_Assigned task_
Look through the entries below and report every line that has "introduction".

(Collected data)
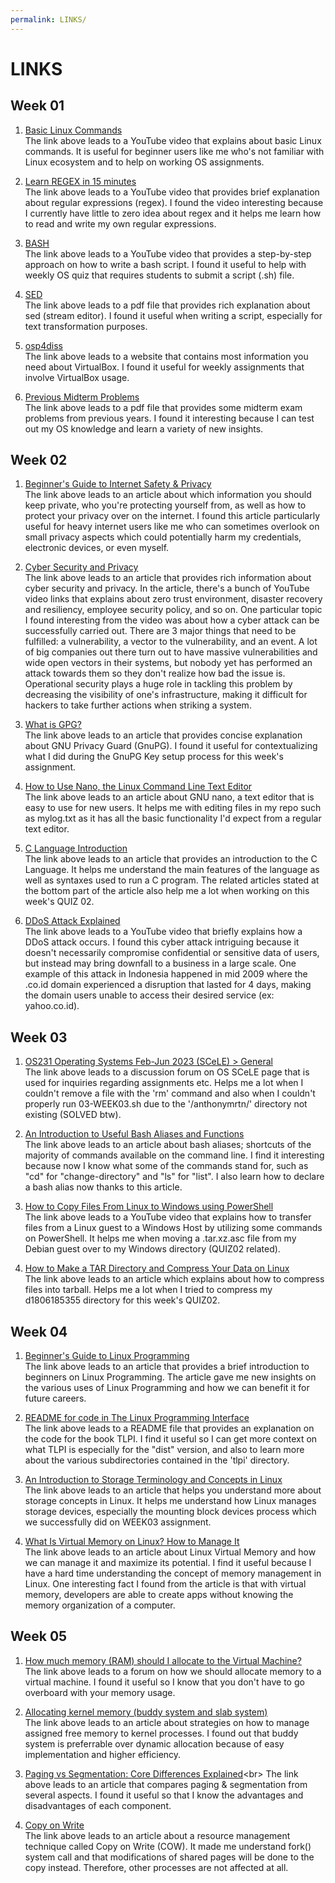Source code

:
 ```yaml
---
permalink: LINKS/
---
```


# LINKS

## Week 01
1. [Basic Linux Commands](https://youtu.be/CpTfQ-q6MPU)<br>
The link above leads to a YouTube video that explains about basic Linux commands. It is useful for beginner users like me who's not familiar with Linux ecosystem and to help on working OS assignments.

2. [Learn REGEX in 15 minutes](https://youtu.be/bgBWp9EIlMM)<br>
The link above leads to a YouTube video that provides brief explanation about regular expressions (regex). I found the video interesting because I currently have little to zero idea about regex and it helps me learn how to read and write my own regular expressions.

3. [BASH](https://youtu.be/F-gskSl4pwQ)<br>
The link above leads to a YouTube video that provides a step-by-step approach on how to write a bash script. I found it useful to help with weekly OS quiz that requires students to submit a script (.sh) file.

4. [SED](https://www.gnu.org/software/sed/manual/sed.pdf)<br>
The link above leads to a pdf file that provides rich explanation about sed (stream editor). I found it useful when writing a script, especially for text transformation purposes.

5. [osp4diss](https://osp4diss.vlsm.org/)<br>
The link above leads to a website that contains most information you need about VirtualBox. I found it useful for weekly assignments that involve VirtualBox usage.

6. [Previous Midterm Problems](https://rms46.vlsm.org/2/196.pdf)<br>
The link above leads to a pdf file that provides some midterm exam problems from previous years. I found it interesting because I can test out my OS knowledge and learn a variety of new insights.

## Week 02
1. [Beginner's Guide to Internet Safety & Privacy](http://choosetoencrypt.com/privacy/complete-beginners-guide-to-internet-safety-privacy/)<br>
The link above leads to an article about which information you should keep private, who you're protecting yourself from, as well as how to protect your privacy over on the internet. I found this article particularly useful for heavy internet users like me who can sometimes overlook on small privacy aspects which could potentially harm my credentials, electronic devices, or even myself.

2. [Cyber Security and Privacy](https://osp4diss.vlsm.org/osp-133.html)<br>
The link above leads to an article that provides rich information about cyber security and privacy. In the article, there's a bunch of YouTube video links that explains about zero trust environment, disaster recovery and resiliency, employee security policy, and so on. One particular topic I found interesting from the video was about how a cyber attack can be successfully carried out. There are 3 major things that need to be fulfilled: a vulnerability, a vector to the vulnerability, and an event. A lot of big companies out there turn out to have massive vulnerabilities and wide open vectors in their systems, but nobody yet has performed an attack towards them so they don't realize how bad the issue is. Operational security plays a huge role in tackling this problem by decreasing the visibility of one's infrastructure, making it difficult for hackers to take further actions when striking a system.

3. [What is GPG?](https://www.goanywhere.com/blog/what-is-gpg)<br>
The link above leads to an article that provides concise explanation about GNU Privacy Guard (GnuPG). I found it useful for contextualizing what I did during the GnuPG Key setup process for this week's assignment.

4. [How to Use Nano, the Linux Command Line Text Editor](https://linuxize.com/post/how-to-use-nano-text-editor/)<br>
The link above leads to an article about GNU nano, a text editor that is easy to use for new users. It helps me with editing files in my repo such as mylog.txt as it has all the basic functionality I'd expect from a regular text editor.

5. [C Language Introduction](https://www.geeksforgeeks.org/c-language-introduction/)<br>
The link above leads to an article that provides an introduction to the C Language. It helps me understand the main features of the language as well as syntaxes used to run a C program. The related articles stated at the bottom part of the article also help me a lot when working on this week's QUIZ 02.

6. [DDoS Attack Explained](https://bit.ly/DDoS-Attack-Explained)<br>
The link above leads to a YouTube video that briefly explains how a DDoS attack occurs. I found this cyber attack intriguing because it doesn't necessarily compromise confidential or sensitive data of users, but instead may bring downfall to a business in a large scale. One example of this attack in Indonesia happened in mid 2009 where the .co.id domain experienced a disruption that lasted for 4 days, making the domain users unable to access their desired service (ex: yahoo.co.id).

## Week 03
1. [OS231 Operating Systems Feb-Jun 2023 (SCeLE) > General](https://scele.cs.ui.ac.id/mod/forum/view.php?id=133801)<br>
The link above leads to a discussion forum on OS SCeLE page that is used for inquiries regarding assignments etc. Helps me a lot when I couldn't remove a file with the 'rm' command and also when I couldn't properly run 03-WEEK03.sh due to the '/anthonymrtn/' directory not existing (SOLVED btw).

2. [An Introduction to Useful Bash Aliases and Functions](https://www.digitalocean.com/community/tutorials/an-introduction-to-useful-bash-aliases-and-functions)<br>
The link above leads to an article about bash aliases; shortcuts of the majority of commands available on the command line. I find it interesting because now I know what some of the commands stand for, such as "cd" for "change-directory" and "ls" for "list". I also learn how to declare a bash alias now thanks to this article.

3. [How to Copy Files From Linux to Windows using PowerShell](https://ristek.link/HtCFFLtWuP)<br>
The link above leads to a YouTube video that explains how to transfer files from a Linux guest to a Windows Host by utilizing some commands on PowerShell. It helps me when moving a .tar.xz.asc file from my Debian guest over to my Windows directory (QUIZ02 related).

4. [How to Make a TAR Directory and Compress Your Data on Linux](https://www.makeuseof.com/how-to-make-a-tar-directory-compress-data-linux/)<br>
The link above leads to an article which explains about how to compress files into tarball. Helps me a lot when I tried to compress my d1806185355 directory for this week's QUIZ02.

## Week 04
1. [Beginner's Guide to Linux Programming](https://www.simplilearn.com/linux-programming-for-beginners-article)<br>
The link above leads to an article that provides a brief introduction to beginners on Linux Programming. The article gave me new insights on the various uses of Linux Programming and how we can benefit it for future careers.

2. [README for code in The Linux Programming Interface](https://man7.org/tlpi/code/README.html)<br>
The link above leads to a README file that provides an explanation on the code for the book TLPI. I find it useful so I can get more context on what TLPI is especially for the "dist" version, and also to learn more about the various subdirectories contained in the 'tlpi' directory.

3. [An Introduction to Storage Terminology and Concepts in Linux](https://www.digitalocean.com/community/tutorials/an-introduction-to-storage-terminology-and-concepts-in-linux)<br>
The link above leads to an article that helps you understand more about storage concepts in Linux. It helps me understand how Linux manages storage devices, especially the mounting block devices process which we successfully did on WEEK03 assignment.

4. [What Is Virtual Memory on Linux? How to Manage It](https://www.makeuseof.com/virtual-memory-on-linux/)<br>
The link above leads to an article about Linux Virtual Memory and how we can manage it and maximize its potential. I find it useful because I have a hard time understanding the concept of memory management in Linux. One interesting fact I found from the article is that with virtual memory, developers are able to create apps without knowing the memory organization of a computer.

## Week 05
1. [How much memory (RAM) should I allocate to the Virtual Machine?](https://askubuntu.com/questions/150105/how-much-memory-ram-should-i-allocate-to-the-virtual-machine)<br>
The link above leads to a forum on how we should allocate memory to a virtual machine. I found it useful so I know that you don't have to go overboard with your memory usage.

2. [Allocating kernel memory (buddy system and slab system)](https://www.geeksforgeeks.org/operating-system-allocating-kernel-memory-buddy-system-slab-system/)<br>
The link above leads to an article about strategies on how to manage assigned free memory to kernel processes. I found out that buddy system is preferrable over dynamic allocation because of easy implementation and higher efficiency.

3. [Paging vs Segmentation: Core Differences Explained](https://www.enterprisestorageforum.com/hardware/paging-and-segmentation/#:~:text=Paging%20is%20a%20memory%20management,sized%20address%20spaces%20called%20segments.&text=Paging%20and%20segmentation%20are%20processes,from%2C%20a%20computer's%20storage%20disk.)<br>
The link above leads to an article that compares paging & segmentation from several aspects. I found it useful so that I know the advantages and disadvantages of each component.

4. [Copy on Write](https://www.geeksforgeeks.org/copy-on-write/)<br>
The link above leads to an article about a resource management technique called Copy on Write (COW). It made me understand fork() system call and that modifications of shared pages will be done to the copy instead. Therefore, other processes are not affected at all.
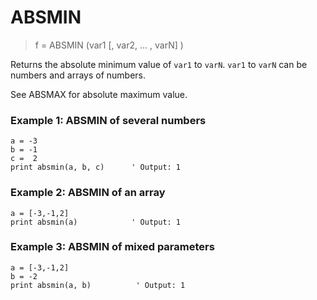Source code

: # ABSMIN

> f = ABSMIN (var1 [, var2, ... , varN] )

Returns the absolute minimum value of `var1` to `varN`. `var1` to `varN` can be numbers and arrays of numbers.

See ABSMAX for absolute maximum value.

### Example 1: ABSMIN of several numbers

```
a = -3
b = -1
c =  2
print absmin(a, b, c)      ' Output: 1
```

### Example 2: ABSMIN of an array

```
a = [-3,-1,2]
print absmin(a)            ' Output: 1
```

### Example 3: ABSMIN of mixed parameters

```
a = [-3,-1,2]
b = -2
print absmin(a, b)          ' Output: 1
```
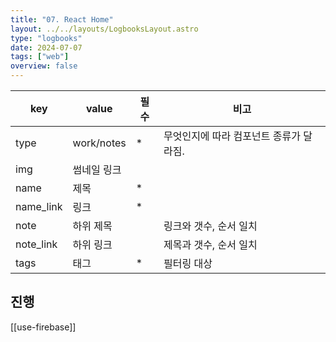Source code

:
 ```yaml
---
title: "07. React Home"
layout: ../../layouts/LogbooksLayout.astro
type: "logbooks"
date: 2024-07-07
tags: ["web"]
overview: false
---
```


| key       | value      | 필수  | 비고                     |
| --------- | ---------- | --- | ---------------------- |
| type      | work/notes | *   | 무엇인지에 따라 컴포넌트 종류가 달라짐. |
| img       | 썸네일 링크     |     |                        |
| name      | 제목         | *   |                        |
| name_link | 링크         | *   |                        |
| note      | 하위 제목      |     | 링크와 갯수, 순서 일치          |
| note_link | 하위 링크      |     | 제목과 갯수, 순서 일치          |
| tags      | 태그         | *   | 필터링 대상                 |

## 진행
[[use-firebase]]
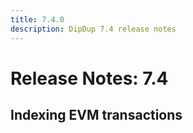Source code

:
 ```yaml
---
title: 7.4.0
description: DipDup 7.4 release notes
---
```


# Release Notes: 7.4

## Indexing EVM transactions

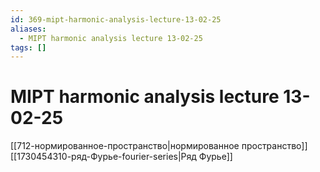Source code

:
 ```yaml
---
id: 369-mipt-harmonic-analysis-lecture-13-02-25
aliases:
  - MIPT harmonic analysis lecture 13-02-25
tags: []
---
```


# MIPT harmonic analysis lecture 13-02-25
[[712-нормированное-пространство|нормированное пространство]]
[[1730454310-ряд-Фурье-fourier-series|Ряд Фурье]]

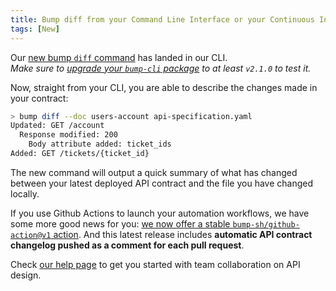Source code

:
 ```yaml
---
title: Bump diff from your Command Line Interface or your Continuous Integration platform
tags: [New]
---
```


Our [new bump `diff` command](https://www.npmjs.com/package/bump-cli#bump-diff-file) has landed in our CLI. <br/>
_Make sure to [upgrade your `bump-cli` package](https://github.com/bump-sh/cli/releases/tag/v2.1.0) to at least `v2.1.0` to test it._

Now, straight from your CLI, you are able to describe the changes made in your contract:

```sh
> bump diff --doc users-account api-specification.yaml
Updated: GET /account
  Response modified: 200
    Body attribute added: ticket_ids
Added: GET /tickets/{ticket_id}
```

The new command will output a quick summary of what has changed between your latest deployed API contract and the file you have changed locally.

If you use Github Actions to launch your automation workflows, we have some more good news for you: [we now offer a stable `bump-sh/github-action@v1` action](https://github.com/bump-sh/github-action/releases/tag/v1.0.0). And this latest release includes **automatic API contract changelog pushed as a comment for each pull request**.

Check [our help page](/help/continuous-integration/github-actions/#diff-on-pull-requests-only) to get you started with team collaboration on API design.

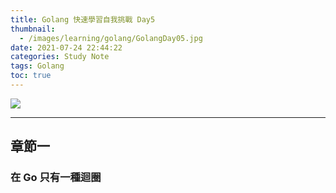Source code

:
 ```yaml
---
title: Golang 快速學習自我挑戰 Day5
thumbnail:
  - /images/learning/golang/GolangDay05.jpg
date: 2021-07-24 22:44:22
categories: Study Note
tags: Golang
toc: true
---
```

<img src="/images/learning/golang/GolangDay05.jpg">

***
## 章節一
### 在 Go 只有一種迴圈




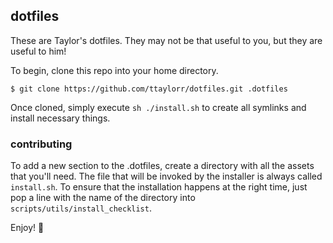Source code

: ## dotfiles

These are Taylor's dotfiles.  They may not be that useful to you, but they are useful to him!

To begin, clone this repo into your home directory.

```
$ git clone https://github.com/ttaylorr/dotfiles.git .dotfiles
```

Once cloned, simply execute `sh ./install.sh` to create all symlinks and install necessary things.

### contributing

To add a new section to the .dotfiles, create a directory with all the assets that you'll need.  The file that will be invoked by the installer is always called `install.sh`.  To ensure that the installation happens at the right time, just pop a line with the name of the directory into `scripts/utils/install_checklist`.

Enjoy! :metal:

_Written solution_
5. [C Language Introduction](https://www.geeksforgeeks.org/c-language-introduction/)<br>
The link above leads to an article that provides an introduction to the C Language. It helps me understand the main features of the language as well as syntaxes used to run a C program. The related articles stated at the bottom part of the article also help me a lot when working on this week's QUIZ 02.
2. [An Introduction to Useful Bash Aliases and Functions](https://www.digitalocean.com/community/tutorials/an-introduction-to-useful-bash-aliases-and-functions)<br>
The link above leads to an article that provides a brief introduction to beginners on Linux Programming. The article gave me new insights on the various uses of Linux Programming and how we can benefit it for future careers.
3. [An Introduction to Storage Terminology and Concepts in Linux](https://www.digitalocean.com/community/tutorials/an-introduction-to-storage-terminology-and-concepts-in-linux)<br>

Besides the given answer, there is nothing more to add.